My neighbor and I just finished up with his Ford 6600 complete restoration. I helped a good bit along the way, but I tell you -- he is one truly -amazingly- talented mechanic. When we got this blue beast, it had been sitting for 8 years after getting caught in a bad barn fire. Steering wheel was cracked, melted and rusted along with the rusted out/burned fenders, hood, all lines and hoses, nearly everything was GONE. We went through this puppy and replaced EVERY SINGLE BOLT, EVERYTHING. Not a single part, component or piece was left in place or overlooked. Replacement parts were used where needed and then everything reassembled. Then many paint coats later and it is done. What a truly beautiful tractor. This thing is HUGE and in MINT showroom condition --- now. I will take some pics tomorrow and put them up.... Cheers to my neighbor and his incredible gift of turning junk into jewels! 

Andy


----------



## Greg (Sep 16, 2003)

You're up late/early Andy.

Look forward to the pics. 

Greg


----------



## Argee (Sep 17, 2003)

I'm looking forward to the pics, too.

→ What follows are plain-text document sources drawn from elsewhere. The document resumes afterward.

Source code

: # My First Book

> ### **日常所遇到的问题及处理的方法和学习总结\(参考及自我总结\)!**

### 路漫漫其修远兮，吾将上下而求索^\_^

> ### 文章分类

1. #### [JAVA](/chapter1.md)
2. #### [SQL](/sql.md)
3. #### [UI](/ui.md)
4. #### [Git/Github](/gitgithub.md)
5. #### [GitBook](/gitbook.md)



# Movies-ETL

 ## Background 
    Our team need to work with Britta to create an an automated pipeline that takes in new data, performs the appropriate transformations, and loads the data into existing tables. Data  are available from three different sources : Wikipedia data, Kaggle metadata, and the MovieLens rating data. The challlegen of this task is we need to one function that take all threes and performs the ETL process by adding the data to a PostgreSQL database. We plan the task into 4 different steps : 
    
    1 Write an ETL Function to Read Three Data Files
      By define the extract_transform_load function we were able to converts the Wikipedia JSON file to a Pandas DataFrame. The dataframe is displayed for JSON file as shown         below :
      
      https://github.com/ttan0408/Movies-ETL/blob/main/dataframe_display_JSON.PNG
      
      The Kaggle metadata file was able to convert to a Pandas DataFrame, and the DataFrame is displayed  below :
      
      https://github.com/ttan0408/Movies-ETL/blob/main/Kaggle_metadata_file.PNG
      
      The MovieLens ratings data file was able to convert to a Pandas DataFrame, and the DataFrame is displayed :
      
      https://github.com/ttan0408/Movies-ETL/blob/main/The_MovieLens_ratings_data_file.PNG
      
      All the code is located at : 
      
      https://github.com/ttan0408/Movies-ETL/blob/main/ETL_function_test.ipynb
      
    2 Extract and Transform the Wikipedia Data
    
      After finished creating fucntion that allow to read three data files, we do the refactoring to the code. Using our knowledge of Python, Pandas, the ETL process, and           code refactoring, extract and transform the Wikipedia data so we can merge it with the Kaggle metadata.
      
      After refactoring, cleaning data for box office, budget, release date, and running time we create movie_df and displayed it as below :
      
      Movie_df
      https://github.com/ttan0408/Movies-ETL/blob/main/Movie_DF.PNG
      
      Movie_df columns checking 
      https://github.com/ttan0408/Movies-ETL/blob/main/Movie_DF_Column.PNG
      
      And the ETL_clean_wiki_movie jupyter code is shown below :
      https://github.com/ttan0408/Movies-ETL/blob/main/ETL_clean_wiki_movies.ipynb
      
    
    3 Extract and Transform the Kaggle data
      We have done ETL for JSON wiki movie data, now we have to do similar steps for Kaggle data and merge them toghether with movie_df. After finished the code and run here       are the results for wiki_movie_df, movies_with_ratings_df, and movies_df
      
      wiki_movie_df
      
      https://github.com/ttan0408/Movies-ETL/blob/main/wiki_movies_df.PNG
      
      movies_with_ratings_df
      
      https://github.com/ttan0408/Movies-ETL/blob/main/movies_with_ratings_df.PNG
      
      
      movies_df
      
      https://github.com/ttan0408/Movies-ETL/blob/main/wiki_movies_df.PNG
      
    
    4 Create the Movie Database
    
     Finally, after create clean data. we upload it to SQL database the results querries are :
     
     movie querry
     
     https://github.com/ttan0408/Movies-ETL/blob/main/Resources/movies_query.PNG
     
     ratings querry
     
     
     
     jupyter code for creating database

Maybe you could post the specs also.
:smiles:


----------



## Chris (Sep 15, 2003)

*Ford 6600 Specifications - 78HP!!!*

These are the specifications as I could find them in the manual:

Make: FORD
Model: 6600 
Years Made: 1975-1981 
HP-PTO: 72.56 
HP-Engine: 78.70
HP-Drawbar: 65.6 
Engine-Make: FORD 
Engine-Fuel: DIESEL 
Engine-CYL(s)-CID: 4/256 
Transmission-STD: 
Optional: 
FWD/REV Standard: 8/2 
FWD/REV Optional: 16/4 
MFWD-STD/OPT: 
Tires_SD/OPT: 7.50-16 
Tires-STD Rear: 18.4-30 
Wheelbase - Inch: 
PTO Type: 
PTO Speed: 540 
3PT Hitch CAT I: Yes 
3PT Hitch CAT II: No 
3PT Hitch CAT III: No 
Cab-Std A/C, ROPS: OPT 
Weight: 8510 
New Price: $21,960.00


----------



## jodyand (Sep 16, 2003)

*What is a Frod 6600*

You know Andy if the SPELL CHECK worked you whould have caught that.:lmao: :lmao: :lmao: outta here 
Jody


----------



## Chris (Sep 15, 2003)

HAHAHA
So I see now even the moderators are stepping up and twisting that thorn in my side, too ---- I would have thought that the SUPER-ness would have provided me a little more protection. Especially from my round table friends....    

The Inner Keep is not safe I see.  HAHAHA

Andy
:truth:


----------



## Chris (Sep 15, 2003)

PICS are coming today. When I say this tractor is brand-new, I tell you front to back -- inside out --- it is brand new. It is an incredible site. 

Pics will be here today.


Andy


----------